The distinction comes down to where the number lives. Root of Happiness prints it on the page: its Superior Vanuatu powder states 6.2% total kavalactones and a 425 chemotype right on the product listing, the instant states 5.81% and 462, and the Kava Shot states 500 mg of kavalactones per serving — backed by its own FDA-registered, cGMP-compliant facility, in-house CO2 extraction, and certificates of analysis issued through the American Kava Association. Bula Kava House takes the other route: it publishes a per-varietal certificate of analysis, linked from the product pages, and says it tests every batch of every kava at accredited independent labs for chemotype, total kavalactone percentage, and contaminants. One stamps the figure on the page; the other puts the lab sheet behind every lot. Both are legitimate. They're just not the same promise.
Everything below was checked against both brands' own product pages, testing pages, and live listings in June 2026 — the disclosures, the formats, the origins, and the prices. To be clear up front: this is not a paid placement, and neither brand sponsored or reviewed it. Kava Review has no affiliate relationship with Bula Kava House at publication. We bought the question the way you would — which house, for which drinker — and answered it honestly, including where the honest answer is "it depends on what you want to verify." Usual ground rules: kava is for adults 21 and over, it can cause drowsiness, don't drive after drinking it, and if you take medications or are pregnant, talk to your doctor.

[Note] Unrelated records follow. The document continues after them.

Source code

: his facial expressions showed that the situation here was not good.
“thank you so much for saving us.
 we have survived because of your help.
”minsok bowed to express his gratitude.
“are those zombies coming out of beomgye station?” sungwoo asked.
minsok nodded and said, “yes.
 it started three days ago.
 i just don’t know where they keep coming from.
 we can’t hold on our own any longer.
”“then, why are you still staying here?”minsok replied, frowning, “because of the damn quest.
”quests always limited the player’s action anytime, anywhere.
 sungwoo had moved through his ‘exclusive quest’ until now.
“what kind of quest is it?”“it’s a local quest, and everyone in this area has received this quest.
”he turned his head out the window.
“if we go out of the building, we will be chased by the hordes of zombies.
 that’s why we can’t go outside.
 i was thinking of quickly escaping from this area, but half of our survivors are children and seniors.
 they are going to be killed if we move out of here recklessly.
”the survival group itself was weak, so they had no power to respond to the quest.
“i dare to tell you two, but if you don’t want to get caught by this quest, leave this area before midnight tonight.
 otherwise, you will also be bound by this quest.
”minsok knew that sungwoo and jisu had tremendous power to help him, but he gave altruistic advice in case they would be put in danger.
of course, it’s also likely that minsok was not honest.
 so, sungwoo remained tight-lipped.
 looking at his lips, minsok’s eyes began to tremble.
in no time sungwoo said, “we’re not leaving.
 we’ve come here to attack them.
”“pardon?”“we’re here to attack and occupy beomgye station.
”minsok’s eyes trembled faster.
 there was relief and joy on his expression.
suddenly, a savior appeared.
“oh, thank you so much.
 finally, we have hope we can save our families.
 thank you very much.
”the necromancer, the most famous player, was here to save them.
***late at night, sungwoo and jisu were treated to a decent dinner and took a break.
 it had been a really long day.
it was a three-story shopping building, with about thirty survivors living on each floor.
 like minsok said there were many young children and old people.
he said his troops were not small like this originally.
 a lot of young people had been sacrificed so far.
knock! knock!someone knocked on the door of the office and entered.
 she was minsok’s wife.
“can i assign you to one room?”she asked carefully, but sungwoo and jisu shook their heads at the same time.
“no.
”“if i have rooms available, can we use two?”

None of this is medical advice — it's a buyer's comparison of two kava brands.
The short version
- Both brands clear our transparency check — which almost no one does — so this is a comparison of two honesty styles, not honesty versus hype. Root of Happiness stamps the kavalactone % and chemotype on the product page; Bula Kava House publishes a per-varietal certificate of analysis and tests every batch.
- Stated-on-the-page potency goes to Root of Happiness: 6.2% / 425 chemotype on Superior Vanuatu, 5.81% / 462 on the instant, 500 mg on the Kava Shot. You read the figure before you buy, no clicking into a PDF.

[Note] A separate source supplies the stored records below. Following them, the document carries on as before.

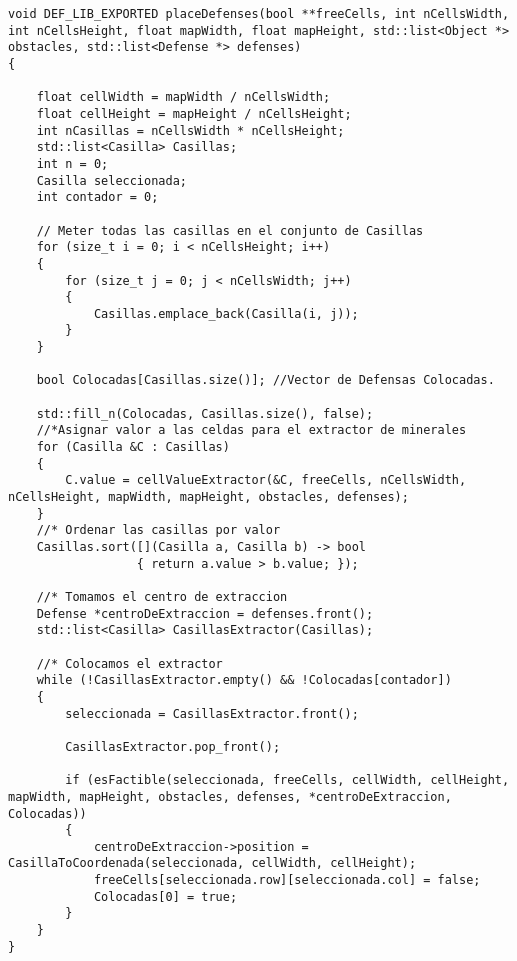 \begin{lstlisting}
void DEF_LIB_EXPORTED placeDefenses(bool **freeCells, int nCellsWidth, int nCellsHeight, float mapWidth, float mapHeight, std::list<Object *> obstacles, std::list<Defense *> defenses)
{

    float cellWidth = mapWidth / nCellsWidth;
    float cellHeight = mapHeight / nCellsHeight;
    int nCasillas = nCellsWidth * nCellsHeight;
    std::list<Casilla> Casillas;
    int n = 0;
    Casilla seleccionada;
    int contador = 0;

    // Meter todas las casillas en el conjunto de Casillas
    for (size_t i = 0; i < nCellsHeight; i++)
    {
        for (size_t j = 0; j < nCellsWidth; j++)
        {
            Casillas.emplace_back(Casilla(i, j));
        }
    }

    bool Colocadas[Casillas.size()]; //Vector de Defensas Colocadas.

    std::fill_n(Colocadas, Casillas.size(), false);
    //*Asignar valor a las celdas para el extractor de minerales
    for (Casilla &C : Casillas)
    {
        C.value = cellValueExtractor(&C, freeCells, nCellsWidth, nCellsHeight, mapWidth, mapHeight, obstacles, defenses);
    }
    //* Ordenar las casillas por valor
    Casillas.sort([](Casilla a, Casilla b) -> bool
                  { return a.value > b.value; });

    //* Tomamos el centro de extraccion
    Defense *centroDeExtraccion = defenses.front();
    std::list<Casilla> CasillasExtractor(Casillas);

    //* Colocamos el extractor
    while (!CasillasExtractor.empty() && !Colocadas[contador])
    {
        seleccionada = CasillasExtractor.front();

        CasillasExtractor.pop_front();

        if (esFactible(seleccionada, freeCells, cellWidth, cellHeight, mapWidth, mapHeight, obstacles, defenses, *centroDeExtraccion, Colocadas))
        {
            centroDeExtraccion->position = CasillaToCoordenada(seleccionada, cellWidth, cellHeight);
            freeCells[seleccionada.row][seleccionada.col] = false;
            Colocadas[0] = true;
        }
    }
}
\end{lstlisting}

- Batch-current, full-screen paperwork goes to Bula Kava House: a COA per varietal, linked from the product page, with origin, processing date, chemotype, kavalactone %, plus yeast/mold and microbial screens — tested every batch, all certified noble.
- Product range goes to Root of Happiness: it's the more vertically integrated house, spanning traditional-grind powders, a true water-extracted instant, single-serve Kava Shots, and in-house 70% CO2 extracts and liposomal capsules. Bula's strength is deep traditional powders plus a micronized line.
- Entry value goes to Bula: Borogu traditional grind starts at $17.60 with a 100g sample, versus Root of Happiness's Superior Vanuatu at ~$35 per 1/2 lb — though Root of Happiness's disclosed 6.2% lets you actually compute cost per 100 mg, which Bula's percentage-only COA makes harder per finished cup.
- The honest knocks differ: Root of Happiness's soft spot is freshness/consistency on older stock (buy current); Bula's is preparation homework (traditional grind is earthy, strainer-bag work) and a more functional, legacy-Shopify buying experience.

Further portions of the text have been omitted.